— What needs to be done —
The result should be every line in the data below that carries the string "perfect".

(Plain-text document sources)
*** Block opens ***

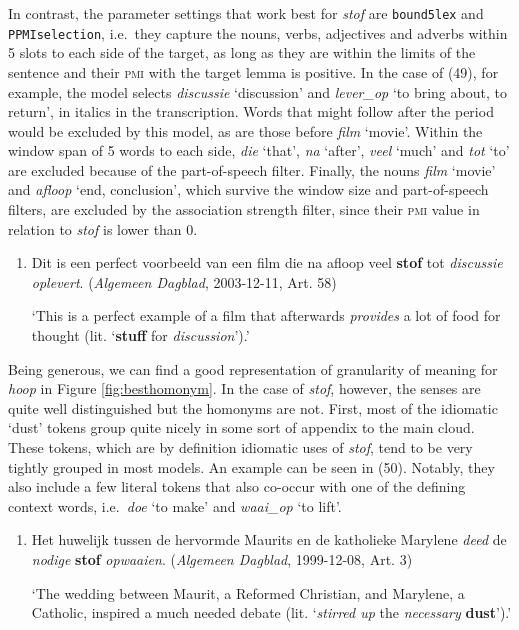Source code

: \documentclass[
]{book}
\begin{document}
In contrast, the parameter settings that work best for \emph{stof} are \texttt{bound5lex} and \texttt{PPMIselection}, i.e.~they capture the nouns, verbs, adjectives and adverbs within 5 slots to each side of the target, as long as they are within the limits of the sentence and their \textsc{pmi} with the target lemma is positive. In the case of (49), for example, the model selects \emph{discussie} `discussion' and \emph{lever\_op} `to bring about, to return', in italics in the transcription. Words that might follow after the period would be excluded by this model, as are those before \emph{film} `movie'. Within the window span of 5 words to each side, \emph{die} `that', \emph{na} `after', \emph{veel} `much' and \emph{tot} `to' are excluded because of the part-of-speech filter. Finally, the nouns \emph{film} `movie' and \emph{afloop} `end, conclusion', which survive the window size and part-of-speech filters, are excluded by the association strength filter, since their \textsc{pmi} value in relation to \emph{stof} is lower than 0.

\begin{enumerate}
\def\labelenumi{(\arabic{enumi})}
\setcounter{enumi}{48}
\item
  Dit is een perfect voorbeeld van een film die na afloop veel \textbf{stof} tot \emph{discussie} \emph{oplevert}. (\emph{Algemeen Dagblad}, 2003-12-11, Art. 58)

  `This is a perfect example of a film that afterwards \emph{provides} a lot of food for thought (lit. `\textbf{stuff} for \emph{discussion}').'
\end{enumerate}

Being generous, we can find a good representation of granularity of meaning for \emph{hoop} in Figure \ref{fig:besthomonym}. In the case of \emph{stof}, however, the senses are quite well distinguished but the homonyms are not.
First, most of the idiomatic `dust' tokens group quite nicely in some sort of appendix to the main cloud. These tokens, which are by definition idiomatic uses of \emph{stof}, tend to be very tightly grouped in most models. An example can be seen in (50). Notably, they also include a few literal tokens that also co-occur with one of the defining context words, i.e.~\emph{doe} `to make' and \emph{waai\_op} `to lift'.

\begin{enumerate}
\def\labelenumi{(\arabic{enumi})}
\setcounter{enumi}{49}
\item
  Het huwelijk tussen de hervormde Maurits en de katholieke Marylene \emph{deed} de \emph{nodige} \textbf{stof} \emph{opwaaien}. (\emph{Algemeen Dagblad}, 1999-12-08, Art. 3)

  `The wedding between Maurit, a Reformed Christian, and Marylene, a Catholic, inspired a much needed debate (lit. `\emph{stirred up} the \emph{necessary} \textbf{dust}').'
\end{enumerate}
\end{document}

*** Block closes ***

— The answer —
  Dit is een perfect voorbeeld van een film die na afloop veel \textbf{stof} tot \emph{discussie} \emph{oplevert}. (\emph{Algemeen Dagblad}, 2003-12-11, Art. 58)
  `This is a perfect example of a film that afterwards \emph{provides} a lot of food for thought (lit. `\textbf{stuff} for \emph{discussion}').'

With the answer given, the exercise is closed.